All of a sudden, smaller nations such as Ukraine or Taiwan are portrayed as “threatening” for simply seeking freedom and autonomy; while vast swaths of lands and waters across the Eurasian landmass and rimlands are treated as “historical” extensions of authoritarian superpowers.
In the Middle East, historical feuds, both real and reimagined, have unleashed atavistic conflicts, which threaten to tear the fabric of the world’s most ancient societies apart. In the Philippines, a byproduct of Spanish imperial imagination and thus an extension of the New World across the Pacific, our relationship with history is radically different.
In many ways, our challenge is ignorance without bliss. Ours is a dangerous innocence, which has made our folks vulnerable to the worst kinds of historical denialism and distortions. Among our educated classes, there is often more awareness of the nuances of the American or French revolutions than our own against both imperial Spain and the United States.
Meanwhile, public awareness of precolonial Philippines, which was composed of a myriad of thriving kingdoms at the interstices of great Asian civilizations, is virtually nonexistent.
What both the “new” and “old” worlds share in common, however, is the desperate and widespread yearning for certainty in a supposedly “golden past” amid an increasingly turbulent 21st century. Lacking a deep sense of our ancestors’ past, our most passionate historical debates often stretch only as far back as the long reign of Ferdinand Marcos Sr., who came closest to establishing a self-styled national royalty.
The decisive and colorful tenure of our Commonwealth President Manuel Quezon has hardly pierced into public consciousness. We often know more about our mid-19th century “ilustrado” heroes than our own mid-20th century presidents.
The Aquino-bashing cottage industry—conveniently overlooking the half-century combined legacies of the Marcos, Arroyo, Estrada, and Duterte administrations—is indicative of our crisis of historical consciousness.
So, dear reader, what is to be done? Let me briefly discuss three interrelated elements. First and foremost, let’s not forget that the struggle for historical consciousness is not only a matter of preaching facts, but also nurturing metanarratives based on historical evidence.
As prominent Filipino historians such as Teodoro Agoncillo have noted, history is more than archeological discovery and logical collation of random facts: it’s also an art, driven by passion for truth and social emancipation.
And this brings us to the role of historians, who have the duty to make our past, both ancient and contemporary, relatable to the demos. As the penultimate philosopher of history Georg Lukács once argued, “no one can escape responsibility with the excuse that he is only an individual, on whom the fate of the world does not depend.”
We need to bring history to life by shedding light on its relevance for our contemporary and emerging social challenges. We need more Xiao Chuas and Ambeth Ocampos than self-referential academics, who snub the public in the name of self-satisfying yet obscure publications.
Ultimately, however, we need an institutionalized response, which cuts through state institutions, namely the Department of Education, as well as the civil society, namely nonprofit and organizational efforts at raising historical consciousness among our people.

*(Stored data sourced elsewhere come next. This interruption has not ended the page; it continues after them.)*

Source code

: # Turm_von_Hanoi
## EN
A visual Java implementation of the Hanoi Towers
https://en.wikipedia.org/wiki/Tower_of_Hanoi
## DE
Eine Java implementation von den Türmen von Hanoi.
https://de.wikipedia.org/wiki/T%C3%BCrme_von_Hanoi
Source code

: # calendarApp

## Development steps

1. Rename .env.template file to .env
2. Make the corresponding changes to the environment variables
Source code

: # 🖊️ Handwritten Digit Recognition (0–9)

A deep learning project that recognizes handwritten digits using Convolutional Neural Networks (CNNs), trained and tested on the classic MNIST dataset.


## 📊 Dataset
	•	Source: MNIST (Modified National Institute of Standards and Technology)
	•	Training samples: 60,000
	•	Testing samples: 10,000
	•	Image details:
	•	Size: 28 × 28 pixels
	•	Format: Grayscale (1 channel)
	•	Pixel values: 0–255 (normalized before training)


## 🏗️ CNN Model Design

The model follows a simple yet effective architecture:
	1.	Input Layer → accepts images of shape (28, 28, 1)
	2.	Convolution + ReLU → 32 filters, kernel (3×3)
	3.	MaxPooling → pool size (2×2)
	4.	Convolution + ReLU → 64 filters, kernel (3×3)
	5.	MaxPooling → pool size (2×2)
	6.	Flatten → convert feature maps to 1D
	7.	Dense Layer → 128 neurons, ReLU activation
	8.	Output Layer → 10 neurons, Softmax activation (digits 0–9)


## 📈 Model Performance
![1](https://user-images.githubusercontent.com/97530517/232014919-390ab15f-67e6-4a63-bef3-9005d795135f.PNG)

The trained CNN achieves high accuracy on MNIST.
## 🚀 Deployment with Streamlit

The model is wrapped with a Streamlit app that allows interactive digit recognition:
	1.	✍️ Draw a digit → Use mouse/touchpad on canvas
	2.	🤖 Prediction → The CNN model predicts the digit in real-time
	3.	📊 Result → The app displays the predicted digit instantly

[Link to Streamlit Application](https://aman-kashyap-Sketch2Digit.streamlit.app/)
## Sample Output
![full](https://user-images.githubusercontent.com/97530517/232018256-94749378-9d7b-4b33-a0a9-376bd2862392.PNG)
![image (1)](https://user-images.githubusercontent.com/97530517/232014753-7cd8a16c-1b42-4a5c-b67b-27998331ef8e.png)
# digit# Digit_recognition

The current (re)occupant of Malacañang may have all the reasons to dislike history, both as a discipline and public exercise. But without a sense of history, we are hapless vessels adrift in an ocean of aimlessness. And our nation will struggle to win the future if it is bereft of an anchor to its past. As Cicero put it: “For what is the worth of human life unless it is woven into the life of our ancestors by the records of history?”